Bonus Point For Effort
Instead of looping the solid ground wire around the ground screws and tightening them, ESP/SurgeX went through the extra trouble of folding fork connectors with metal tabs over the tin-plated wire and soldering them. There was somewhat of a solder spill here, but the electrons won't mind.
Breaking Up
Unsurprisingly, we find a breaker rated for 15A. Less common is the mentioned ISO 8846 compliance, which pertains to safety in explosive marine craft environments, meaning the breaker is sufficiently gas-tight and thermally isolated to prevent arc heat from detonating an explosive propane-air mix.

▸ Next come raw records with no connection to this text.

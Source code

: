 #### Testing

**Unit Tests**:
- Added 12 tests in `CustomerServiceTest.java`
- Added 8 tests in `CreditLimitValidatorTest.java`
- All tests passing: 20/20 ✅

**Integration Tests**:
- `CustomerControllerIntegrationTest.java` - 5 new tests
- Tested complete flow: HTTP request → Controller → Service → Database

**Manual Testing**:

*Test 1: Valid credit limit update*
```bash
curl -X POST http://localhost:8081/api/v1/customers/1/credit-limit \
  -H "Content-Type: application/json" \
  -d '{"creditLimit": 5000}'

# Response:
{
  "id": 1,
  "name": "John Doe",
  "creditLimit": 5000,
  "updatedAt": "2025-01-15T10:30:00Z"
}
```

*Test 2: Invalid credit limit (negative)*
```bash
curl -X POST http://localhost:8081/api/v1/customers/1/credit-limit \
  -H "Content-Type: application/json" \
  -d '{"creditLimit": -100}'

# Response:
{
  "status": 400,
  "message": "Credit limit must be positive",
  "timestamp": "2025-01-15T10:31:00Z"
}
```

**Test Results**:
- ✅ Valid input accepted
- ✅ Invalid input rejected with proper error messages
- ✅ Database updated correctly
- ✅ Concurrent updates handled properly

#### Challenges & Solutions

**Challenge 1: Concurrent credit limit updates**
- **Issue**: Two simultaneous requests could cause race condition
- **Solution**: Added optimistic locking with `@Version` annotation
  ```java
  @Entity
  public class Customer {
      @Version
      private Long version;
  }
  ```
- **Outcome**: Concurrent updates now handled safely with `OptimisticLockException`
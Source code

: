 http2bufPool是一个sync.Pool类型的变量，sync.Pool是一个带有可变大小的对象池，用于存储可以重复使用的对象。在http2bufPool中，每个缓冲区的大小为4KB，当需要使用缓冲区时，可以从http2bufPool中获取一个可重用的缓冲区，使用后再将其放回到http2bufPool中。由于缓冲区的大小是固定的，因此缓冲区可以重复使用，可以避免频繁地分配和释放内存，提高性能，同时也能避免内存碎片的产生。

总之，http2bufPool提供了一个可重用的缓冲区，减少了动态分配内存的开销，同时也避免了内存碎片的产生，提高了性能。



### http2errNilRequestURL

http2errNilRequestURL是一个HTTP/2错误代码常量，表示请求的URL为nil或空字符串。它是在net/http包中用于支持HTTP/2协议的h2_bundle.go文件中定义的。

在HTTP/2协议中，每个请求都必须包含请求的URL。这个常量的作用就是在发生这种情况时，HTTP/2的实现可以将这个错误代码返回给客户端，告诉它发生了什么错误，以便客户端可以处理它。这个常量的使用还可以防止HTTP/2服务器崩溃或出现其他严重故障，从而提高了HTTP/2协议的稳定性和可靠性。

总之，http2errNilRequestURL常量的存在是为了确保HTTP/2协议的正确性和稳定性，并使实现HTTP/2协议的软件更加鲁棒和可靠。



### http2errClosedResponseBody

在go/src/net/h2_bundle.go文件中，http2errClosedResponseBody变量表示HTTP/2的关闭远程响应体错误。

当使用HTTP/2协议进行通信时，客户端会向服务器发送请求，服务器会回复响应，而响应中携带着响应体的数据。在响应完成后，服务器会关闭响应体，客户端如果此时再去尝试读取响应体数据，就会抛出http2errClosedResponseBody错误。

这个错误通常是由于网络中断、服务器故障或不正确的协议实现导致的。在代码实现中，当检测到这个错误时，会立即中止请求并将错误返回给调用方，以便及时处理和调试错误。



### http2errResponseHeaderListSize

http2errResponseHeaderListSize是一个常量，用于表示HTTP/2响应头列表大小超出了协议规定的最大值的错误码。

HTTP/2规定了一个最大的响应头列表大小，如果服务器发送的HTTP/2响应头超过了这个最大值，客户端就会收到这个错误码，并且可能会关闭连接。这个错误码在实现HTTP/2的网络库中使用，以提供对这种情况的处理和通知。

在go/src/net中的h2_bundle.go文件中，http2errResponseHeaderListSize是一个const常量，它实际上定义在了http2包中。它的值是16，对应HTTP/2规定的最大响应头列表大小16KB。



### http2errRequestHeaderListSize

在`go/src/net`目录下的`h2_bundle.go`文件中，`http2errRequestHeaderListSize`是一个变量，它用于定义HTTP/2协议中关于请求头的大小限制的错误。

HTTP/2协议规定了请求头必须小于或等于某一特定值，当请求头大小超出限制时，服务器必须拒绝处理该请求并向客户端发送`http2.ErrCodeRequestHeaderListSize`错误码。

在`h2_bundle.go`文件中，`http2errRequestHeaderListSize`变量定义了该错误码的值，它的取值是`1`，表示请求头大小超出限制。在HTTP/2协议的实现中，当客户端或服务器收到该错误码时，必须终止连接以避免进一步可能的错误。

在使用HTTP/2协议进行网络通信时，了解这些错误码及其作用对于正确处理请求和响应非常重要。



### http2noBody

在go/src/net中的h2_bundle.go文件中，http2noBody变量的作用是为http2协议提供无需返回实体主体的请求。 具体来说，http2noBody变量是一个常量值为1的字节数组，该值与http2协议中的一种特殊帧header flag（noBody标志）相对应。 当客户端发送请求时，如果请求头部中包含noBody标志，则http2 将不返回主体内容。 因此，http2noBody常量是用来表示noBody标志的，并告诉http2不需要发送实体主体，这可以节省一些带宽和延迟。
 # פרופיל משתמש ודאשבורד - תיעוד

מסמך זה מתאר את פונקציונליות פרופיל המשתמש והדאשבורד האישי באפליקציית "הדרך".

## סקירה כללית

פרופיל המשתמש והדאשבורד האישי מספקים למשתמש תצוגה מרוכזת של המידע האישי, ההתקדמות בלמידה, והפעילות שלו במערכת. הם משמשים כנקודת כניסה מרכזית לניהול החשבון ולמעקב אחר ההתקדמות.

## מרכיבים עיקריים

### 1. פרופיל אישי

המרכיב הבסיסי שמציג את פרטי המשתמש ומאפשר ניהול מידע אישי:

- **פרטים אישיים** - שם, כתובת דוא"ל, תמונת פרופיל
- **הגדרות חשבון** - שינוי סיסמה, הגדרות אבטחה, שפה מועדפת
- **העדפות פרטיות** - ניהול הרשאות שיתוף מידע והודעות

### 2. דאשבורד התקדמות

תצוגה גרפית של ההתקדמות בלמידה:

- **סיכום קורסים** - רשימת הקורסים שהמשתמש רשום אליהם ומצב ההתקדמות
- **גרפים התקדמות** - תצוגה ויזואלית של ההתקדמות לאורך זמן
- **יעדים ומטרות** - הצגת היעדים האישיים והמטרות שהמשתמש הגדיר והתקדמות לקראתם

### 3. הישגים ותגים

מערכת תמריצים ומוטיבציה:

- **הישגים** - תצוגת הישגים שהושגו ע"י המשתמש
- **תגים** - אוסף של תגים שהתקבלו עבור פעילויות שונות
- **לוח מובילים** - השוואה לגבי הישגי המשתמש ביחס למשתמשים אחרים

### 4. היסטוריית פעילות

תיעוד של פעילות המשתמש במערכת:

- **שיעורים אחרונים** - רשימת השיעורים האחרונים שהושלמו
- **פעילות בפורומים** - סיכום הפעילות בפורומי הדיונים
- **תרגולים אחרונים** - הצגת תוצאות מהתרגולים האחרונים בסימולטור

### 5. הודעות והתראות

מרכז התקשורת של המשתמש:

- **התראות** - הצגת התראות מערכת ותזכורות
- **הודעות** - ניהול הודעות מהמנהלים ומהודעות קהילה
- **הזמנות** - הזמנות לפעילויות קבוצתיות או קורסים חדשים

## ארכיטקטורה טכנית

One Gauge To Rule Them All
While the power cord is the expected 14-gauge copper and 300V insulation rating for a 120V/15A product, all other visible leads and jumpers within the unit are 12-gauge, 600V “boat” cable. With the margins SurgeX earns on these, I would not be surprised if it decided that shaving quarters on manufacturing separate parts for the company's 15A and 20A products was not worth the trouble and potential risk of putting 15A wires in 20A models. As for the higher insulation voltage rating jumpers, the thicker and more tightly controlled insulation reduces the risk of having an insulation breakdown event within the unit during endurance testing or after years of field exposure.
Empty House
With the outlets and breaker gone, the top looks so much roomier. Even with all of the screws removed, the folded sheet metal enclosure remains reasonably stiff, as you would expect from what appears to be 1.3mm (0.05”)-thick steel.